-- Opening Marker --

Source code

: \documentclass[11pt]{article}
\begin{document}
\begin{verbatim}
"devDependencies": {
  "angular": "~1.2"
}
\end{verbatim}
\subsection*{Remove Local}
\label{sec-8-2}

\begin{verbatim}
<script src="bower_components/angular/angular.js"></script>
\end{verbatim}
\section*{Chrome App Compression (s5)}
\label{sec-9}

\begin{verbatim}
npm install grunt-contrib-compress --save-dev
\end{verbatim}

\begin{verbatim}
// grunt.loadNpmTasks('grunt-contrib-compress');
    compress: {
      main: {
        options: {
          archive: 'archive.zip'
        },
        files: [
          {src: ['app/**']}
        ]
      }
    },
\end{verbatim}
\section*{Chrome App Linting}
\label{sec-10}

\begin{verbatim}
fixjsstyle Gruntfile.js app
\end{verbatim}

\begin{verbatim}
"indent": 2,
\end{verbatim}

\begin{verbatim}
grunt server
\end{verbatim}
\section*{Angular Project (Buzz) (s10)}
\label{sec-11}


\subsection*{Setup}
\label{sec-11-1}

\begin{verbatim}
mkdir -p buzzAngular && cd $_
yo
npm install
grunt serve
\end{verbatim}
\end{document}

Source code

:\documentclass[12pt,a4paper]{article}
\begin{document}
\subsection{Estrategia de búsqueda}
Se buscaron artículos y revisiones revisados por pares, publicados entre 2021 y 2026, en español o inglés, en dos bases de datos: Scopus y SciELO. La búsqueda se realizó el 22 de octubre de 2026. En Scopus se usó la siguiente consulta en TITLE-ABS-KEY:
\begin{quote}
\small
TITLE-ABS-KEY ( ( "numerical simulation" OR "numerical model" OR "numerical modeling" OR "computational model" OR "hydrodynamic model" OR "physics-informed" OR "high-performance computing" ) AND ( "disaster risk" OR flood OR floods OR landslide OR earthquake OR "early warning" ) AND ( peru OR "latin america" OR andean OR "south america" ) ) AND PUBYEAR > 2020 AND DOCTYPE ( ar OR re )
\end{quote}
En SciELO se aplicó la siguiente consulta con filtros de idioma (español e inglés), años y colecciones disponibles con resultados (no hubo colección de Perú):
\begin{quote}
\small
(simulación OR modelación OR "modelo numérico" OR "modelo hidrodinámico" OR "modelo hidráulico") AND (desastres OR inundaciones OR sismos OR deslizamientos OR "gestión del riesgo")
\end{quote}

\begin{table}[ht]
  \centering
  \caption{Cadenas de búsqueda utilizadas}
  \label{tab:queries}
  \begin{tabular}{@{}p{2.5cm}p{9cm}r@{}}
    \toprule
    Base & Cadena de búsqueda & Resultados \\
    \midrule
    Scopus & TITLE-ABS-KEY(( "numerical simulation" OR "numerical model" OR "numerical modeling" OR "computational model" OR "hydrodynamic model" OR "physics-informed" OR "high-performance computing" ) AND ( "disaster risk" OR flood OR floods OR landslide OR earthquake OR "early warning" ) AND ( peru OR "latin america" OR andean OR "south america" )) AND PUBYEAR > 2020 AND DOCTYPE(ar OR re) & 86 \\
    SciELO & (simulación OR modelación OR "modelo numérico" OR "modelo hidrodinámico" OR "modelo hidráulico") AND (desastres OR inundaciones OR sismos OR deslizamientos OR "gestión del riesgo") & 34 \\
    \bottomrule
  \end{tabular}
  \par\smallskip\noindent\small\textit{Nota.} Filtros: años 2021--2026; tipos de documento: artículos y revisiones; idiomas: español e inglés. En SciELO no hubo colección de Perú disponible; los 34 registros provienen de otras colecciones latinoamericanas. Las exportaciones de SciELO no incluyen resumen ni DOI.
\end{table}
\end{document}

-- Closing Marker --
-- Opening Marker --

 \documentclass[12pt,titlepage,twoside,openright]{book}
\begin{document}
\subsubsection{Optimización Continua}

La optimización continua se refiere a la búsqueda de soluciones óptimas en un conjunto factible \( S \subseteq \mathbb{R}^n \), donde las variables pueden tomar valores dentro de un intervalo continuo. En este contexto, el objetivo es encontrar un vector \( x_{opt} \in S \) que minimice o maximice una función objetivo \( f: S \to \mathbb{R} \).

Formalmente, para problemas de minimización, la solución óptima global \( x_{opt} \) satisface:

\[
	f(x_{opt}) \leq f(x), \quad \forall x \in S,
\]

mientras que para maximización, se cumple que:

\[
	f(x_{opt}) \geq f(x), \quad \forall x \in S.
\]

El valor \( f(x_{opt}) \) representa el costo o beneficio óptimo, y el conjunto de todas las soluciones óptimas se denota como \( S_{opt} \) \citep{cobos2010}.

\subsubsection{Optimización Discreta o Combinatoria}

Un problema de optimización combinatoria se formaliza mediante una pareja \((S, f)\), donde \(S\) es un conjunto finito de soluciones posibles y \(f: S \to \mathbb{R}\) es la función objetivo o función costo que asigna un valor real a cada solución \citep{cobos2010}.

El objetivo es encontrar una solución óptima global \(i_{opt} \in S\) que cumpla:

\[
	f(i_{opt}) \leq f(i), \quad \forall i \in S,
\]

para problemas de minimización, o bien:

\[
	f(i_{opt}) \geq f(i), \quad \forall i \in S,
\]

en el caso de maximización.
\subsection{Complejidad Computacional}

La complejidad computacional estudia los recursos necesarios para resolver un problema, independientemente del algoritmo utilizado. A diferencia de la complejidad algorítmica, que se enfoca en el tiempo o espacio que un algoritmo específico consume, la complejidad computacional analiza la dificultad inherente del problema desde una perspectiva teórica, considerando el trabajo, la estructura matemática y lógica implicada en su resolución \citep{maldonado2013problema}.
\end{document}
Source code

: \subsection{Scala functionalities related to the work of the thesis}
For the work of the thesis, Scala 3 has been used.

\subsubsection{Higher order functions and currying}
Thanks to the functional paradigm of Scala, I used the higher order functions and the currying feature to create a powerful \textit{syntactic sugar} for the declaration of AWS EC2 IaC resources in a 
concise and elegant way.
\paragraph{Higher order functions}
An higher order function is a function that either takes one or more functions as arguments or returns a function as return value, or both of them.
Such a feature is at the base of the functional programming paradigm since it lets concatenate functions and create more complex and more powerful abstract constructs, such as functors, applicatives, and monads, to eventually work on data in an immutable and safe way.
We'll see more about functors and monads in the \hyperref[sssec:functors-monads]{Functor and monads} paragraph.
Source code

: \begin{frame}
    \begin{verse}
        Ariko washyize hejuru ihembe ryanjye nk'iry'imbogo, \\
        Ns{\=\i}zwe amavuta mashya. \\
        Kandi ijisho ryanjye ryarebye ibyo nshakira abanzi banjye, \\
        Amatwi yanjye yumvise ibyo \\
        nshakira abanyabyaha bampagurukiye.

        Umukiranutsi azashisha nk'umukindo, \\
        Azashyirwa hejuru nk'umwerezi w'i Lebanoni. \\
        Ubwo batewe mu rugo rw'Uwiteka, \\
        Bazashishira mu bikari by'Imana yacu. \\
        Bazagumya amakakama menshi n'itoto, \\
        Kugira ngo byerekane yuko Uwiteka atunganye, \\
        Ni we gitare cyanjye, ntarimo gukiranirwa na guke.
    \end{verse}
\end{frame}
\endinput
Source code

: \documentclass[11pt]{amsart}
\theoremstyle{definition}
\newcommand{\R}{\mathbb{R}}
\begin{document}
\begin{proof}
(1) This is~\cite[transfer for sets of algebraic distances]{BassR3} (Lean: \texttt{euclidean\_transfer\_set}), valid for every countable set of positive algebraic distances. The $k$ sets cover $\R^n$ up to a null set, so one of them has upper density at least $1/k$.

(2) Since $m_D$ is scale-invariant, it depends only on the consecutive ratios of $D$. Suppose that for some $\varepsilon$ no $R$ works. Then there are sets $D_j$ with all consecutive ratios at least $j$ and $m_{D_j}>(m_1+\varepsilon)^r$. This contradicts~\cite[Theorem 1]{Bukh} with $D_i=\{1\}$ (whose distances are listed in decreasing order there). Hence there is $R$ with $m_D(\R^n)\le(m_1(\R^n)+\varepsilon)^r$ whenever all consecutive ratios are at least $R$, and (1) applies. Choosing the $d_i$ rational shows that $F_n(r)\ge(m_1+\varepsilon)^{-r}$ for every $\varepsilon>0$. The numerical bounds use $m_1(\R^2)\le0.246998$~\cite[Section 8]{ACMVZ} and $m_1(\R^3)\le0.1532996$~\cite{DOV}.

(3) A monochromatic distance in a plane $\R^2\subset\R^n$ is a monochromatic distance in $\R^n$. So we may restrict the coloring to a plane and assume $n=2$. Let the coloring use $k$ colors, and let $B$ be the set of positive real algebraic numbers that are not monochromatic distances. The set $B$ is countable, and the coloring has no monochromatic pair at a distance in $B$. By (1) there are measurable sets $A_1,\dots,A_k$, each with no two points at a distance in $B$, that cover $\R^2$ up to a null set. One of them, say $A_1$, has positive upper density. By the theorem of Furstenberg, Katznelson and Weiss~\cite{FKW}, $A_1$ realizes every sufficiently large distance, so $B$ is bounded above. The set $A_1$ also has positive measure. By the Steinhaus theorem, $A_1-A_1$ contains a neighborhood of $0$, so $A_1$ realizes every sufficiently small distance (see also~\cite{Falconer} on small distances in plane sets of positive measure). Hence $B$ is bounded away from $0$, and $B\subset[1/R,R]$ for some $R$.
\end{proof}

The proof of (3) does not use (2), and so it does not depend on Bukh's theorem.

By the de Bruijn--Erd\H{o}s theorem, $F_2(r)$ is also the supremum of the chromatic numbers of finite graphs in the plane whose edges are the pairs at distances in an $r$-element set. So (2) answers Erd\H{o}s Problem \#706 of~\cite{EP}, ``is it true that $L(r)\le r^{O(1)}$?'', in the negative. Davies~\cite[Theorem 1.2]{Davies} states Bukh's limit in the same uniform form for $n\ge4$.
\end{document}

-- Closing Marker --

● **WHAT THE TASK ASKS**
What is the number of lines in the data that include "order"? Respond with that number and no other text.

● **RESULT OF THE EXERCISE**
5